GOAL OF THE EXERCISE: Could you copy every entry exactly, with nothing changed?
-*-
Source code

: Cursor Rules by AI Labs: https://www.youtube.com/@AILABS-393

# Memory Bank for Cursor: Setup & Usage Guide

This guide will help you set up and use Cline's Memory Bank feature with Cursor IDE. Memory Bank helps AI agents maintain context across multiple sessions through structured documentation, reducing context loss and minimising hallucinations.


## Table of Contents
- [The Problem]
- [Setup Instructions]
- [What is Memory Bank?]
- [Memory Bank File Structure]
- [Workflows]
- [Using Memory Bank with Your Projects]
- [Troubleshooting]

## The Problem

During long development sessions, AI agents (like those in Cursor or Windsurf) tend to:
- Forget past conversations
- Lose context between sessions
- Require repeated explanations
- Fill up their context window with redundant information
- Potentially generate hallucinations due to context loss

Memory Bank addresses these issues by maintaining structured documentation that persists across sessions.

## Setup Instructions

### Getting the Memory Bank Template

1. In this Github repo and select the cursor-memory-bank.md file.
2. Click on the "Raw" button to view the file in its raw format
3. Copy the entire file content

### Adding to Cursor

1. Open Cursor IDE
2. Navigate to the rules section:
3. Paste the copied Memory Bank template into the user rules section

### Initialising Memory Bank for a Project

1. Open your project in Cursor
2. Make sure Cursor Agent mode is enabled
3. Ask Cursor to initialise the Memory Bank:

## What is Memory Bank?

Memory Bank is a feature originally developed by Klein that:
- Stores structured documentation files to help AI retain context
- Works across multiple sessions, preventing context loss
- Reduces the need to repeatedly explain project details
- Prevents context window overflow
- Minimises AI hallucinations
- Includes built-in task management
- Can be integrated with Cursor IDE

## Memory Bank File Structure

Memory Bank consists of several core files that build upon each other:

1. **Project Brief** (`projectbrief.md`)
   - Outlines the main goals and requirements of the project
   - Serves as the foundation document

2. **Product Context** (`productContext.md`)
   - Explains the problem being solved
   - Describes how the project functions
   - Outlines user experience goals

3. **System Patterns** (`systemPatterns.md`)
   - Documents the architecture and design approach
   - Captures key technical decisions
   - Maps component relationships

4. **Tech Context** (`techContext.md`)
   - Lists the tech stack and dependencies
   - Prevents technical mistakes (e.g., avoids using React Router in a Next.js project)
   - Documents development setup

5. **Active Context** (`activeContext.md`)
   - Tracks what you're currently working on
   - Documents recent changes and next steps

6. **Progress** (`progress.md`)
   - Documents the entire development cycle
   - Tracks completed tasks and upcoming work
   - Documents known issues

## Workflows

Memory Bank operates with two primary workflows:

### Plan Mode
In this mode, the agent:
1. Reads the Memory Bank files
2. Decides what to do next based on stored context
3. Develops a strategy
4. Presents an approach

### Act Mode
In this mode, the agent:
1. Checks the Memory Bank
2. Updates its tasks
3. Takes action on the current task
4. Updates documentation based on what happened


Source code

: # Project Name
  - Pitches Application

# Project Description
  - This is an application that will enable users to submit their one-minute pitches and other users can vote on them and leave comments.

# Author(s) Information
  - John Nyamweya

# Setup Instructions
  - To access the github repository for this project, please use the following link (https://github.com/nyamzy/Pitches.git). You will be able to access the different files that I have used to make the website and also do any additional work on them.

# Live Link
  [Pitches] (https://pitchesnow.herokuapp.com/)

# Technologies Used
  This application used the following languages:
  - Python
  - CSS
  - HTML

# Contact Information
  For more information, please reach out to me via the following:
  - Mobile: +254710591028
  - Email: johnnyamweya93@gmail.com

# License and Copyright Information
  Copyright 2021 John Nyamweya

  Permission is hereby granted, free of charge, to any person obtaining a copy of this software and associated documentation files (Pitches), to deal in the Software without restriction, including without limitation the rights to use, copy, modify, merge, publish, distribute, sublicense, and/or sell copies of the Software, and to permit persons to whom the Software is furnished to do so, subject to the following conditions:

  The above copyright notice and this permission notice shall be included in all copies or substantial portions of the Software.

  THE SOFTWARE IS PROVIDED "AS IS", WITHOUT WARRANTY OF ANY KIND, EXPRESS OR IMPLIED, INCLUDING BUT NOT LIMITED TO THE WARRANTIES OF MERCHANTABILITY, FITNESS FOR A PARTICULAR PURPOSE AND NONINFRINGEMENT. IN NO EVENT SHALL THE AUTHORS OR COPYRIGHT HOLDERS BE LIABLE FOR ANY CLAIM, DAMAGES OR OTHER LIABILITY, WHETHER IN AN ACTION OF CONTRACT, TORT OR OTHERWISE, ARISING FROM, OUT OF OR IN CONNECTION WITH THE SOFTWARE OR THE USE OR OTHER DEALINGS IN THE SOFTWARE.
-*-
OUTPUT FOR THIS TASK:
Source code

: Cursor Rules by AI Labs: https://www.youtube.com/@AILABS-393

# Memory Bank for Cursor: Setup & Usage Guide

This guide will help you set up and use Cline's Memory Bank feature with Cursor IDE. Memory Bank helps AI agents maintain context across multiple sessions through structured documentation, reducing context loss and minimising hallucinations.


## Table of Contents
- [The Problem]
- [Setup Instructions]
- [What is Memory Bank?]
- [Memory Bank File Structure]
- [Workflows]
- [Using Memory Bank with Your Projects]
- [Troubleshooting]

## The Problem

During long development sessions, AI agents (like those in Cursor or Windsurf) tend to:
- Forget past conversations
- Lose context between sessions
- Require repeated explanations
- Fill up their context window with redundant information
- Potentially generate hallucinations due to context loss

Memory Bank addresses these issues by maintaining structured documentation that persists across sessions.

## Setup Instructions

### Getting the Memory Bank Template

1. In this Github repo and select the cursor-memory-bank.md file.
2. Click on the "Raw" button to view the file in its raw format
3. Copy the entire file content

### Adding to Cursor

1. Open Cursor IDE
2. Navigate to the rules section:
3. Paste the copied Memory Bank template into the user rules section

### Initialising Memory Bank for a Project

1. Open your project in Cursor
2. Make sure Cursor Agent mode is enabled
3. Ask Cursor to initialise the Memory Bank:

## What is Memory Bank?

Memory Bank is a feature originally developed by Klein that:
- Stores structured documentation files to help AI retain context
- Works across multiple sessions, preventing context loss
- Reduces the need to repeatedly explain project details
- Prevents context window overflow
- Minimises AI hallucinations
- Includes built-in task management
- Can be integrated with Cursor IDE

## Memory Bank File Structure

Memory Bank consists of several core files that build upon each other:

1. **Project Brief** (`projectbrief.md`)
   - Outlines the main goals and requirements of the project
   - Serves as the foundation document

2. **Product Context** (`productContext.md`)
   - Explains the problem being solved
   - Describes how the project functions
   - Outlines user experience goals

3. **System Patterns** (`systemPatterns.md`)
   - Documents the architecture and design approach
   - Captures key technical decisions
   - Maps component relationships

4. **Tech Context** (`techContext.md`)
   - Lists the tech stack and dependencies
   - Prevents technical mistakes (e.g., avoids using React Router in a Next.js project)
   - Documents development setup

5. **Active Context** (`activeContext.md`)
   - Tracks what you're currently working on
   - Documents recent changes and next steps

6. **Progress** (`progress.md`)
   - Documents the entire development cycle
   - Tracks completed tasks and upcoming work
   - Documents known issues

## Workflows

Memory Bank operates with two primary workflows:

### Plan Mode
In this mode, the agent:
1. Reads the Memory Bank files
2. Decides what to do next based on stored context
3. Develops a strategy
4. Presents an approach

### Act Mode
In this mode, the agent:
1. Checks the Memory Bank
2. Updates its tasks
3. Takes action on the current task
4. Updates documentation based on what happened


Source code

: # Project Name
  - Pitches Application

# Project Description
  - This is an application that will enable users to submit their one-minute pitches and other users can vote on them and leave comments.

# Author(s) Information
  - John Nyamweya

# Setup Instructions
  - To access the github repository for this project, please use the following link (https://github.com/nyamzy/Pitches.git). You will be able to access the different files that I have used to make the website and also do any additional work on them.

# Live Link
  [Pitches] (https://pitchesnow.herokuapp.com/)

# Technologies Used
  This application used the following languages:
  - Python
  - CSS
  - HTML

# Contact Information
  For more information, please reach out to me via the following:
  - Mobile: +254710591028
  - Email: johnnyamweya93@gmail.com

# License and Copyright Information
  Copyright 2021 John Nyamweya

  Permission is hereby granted, free of charge, to any person obtaining a copy of this software and associated documentation files (Pitches), to deal in the Software without restriction, including without limitation the rights to use, copy, modify, merge, publish, distribute, sublicense, and/or sell copies of the Software, and to permit persons to whom the Software is furnished to do so, subject to the following conditions:

  The above copyright notice and this permission notice shall be included in all copies or substantial portions of the Software.

  THE SOFTWARE IS PROVIDED "AS IS", WITHOUT WARRANTY OF ANY KIND, EXPRESS OR IMPLIED, INCLUDING BUT NOT LIMITED TO THE WARRANTIES OF MERCHANTABILITY, FITNESS FOR A PARTICULAR PURPOSE AND NONINFRINGEMENT. IN NO EVENT SHALL THE AUTHORS OR COPYRIGHT HOLDERS BE LIABLE FOR ANY CLAIM, DAMAGES OR OTHER LIABILITY, WHETHER IN AN ACTION OF CONTRACT, TORT OR OTHERWISE, ARISING FROM, OUT OF OR IN CONNECTION WITH THE SOFTWARE OR THE USE OR OTHER DEALINGS IN THE SOFTWARE.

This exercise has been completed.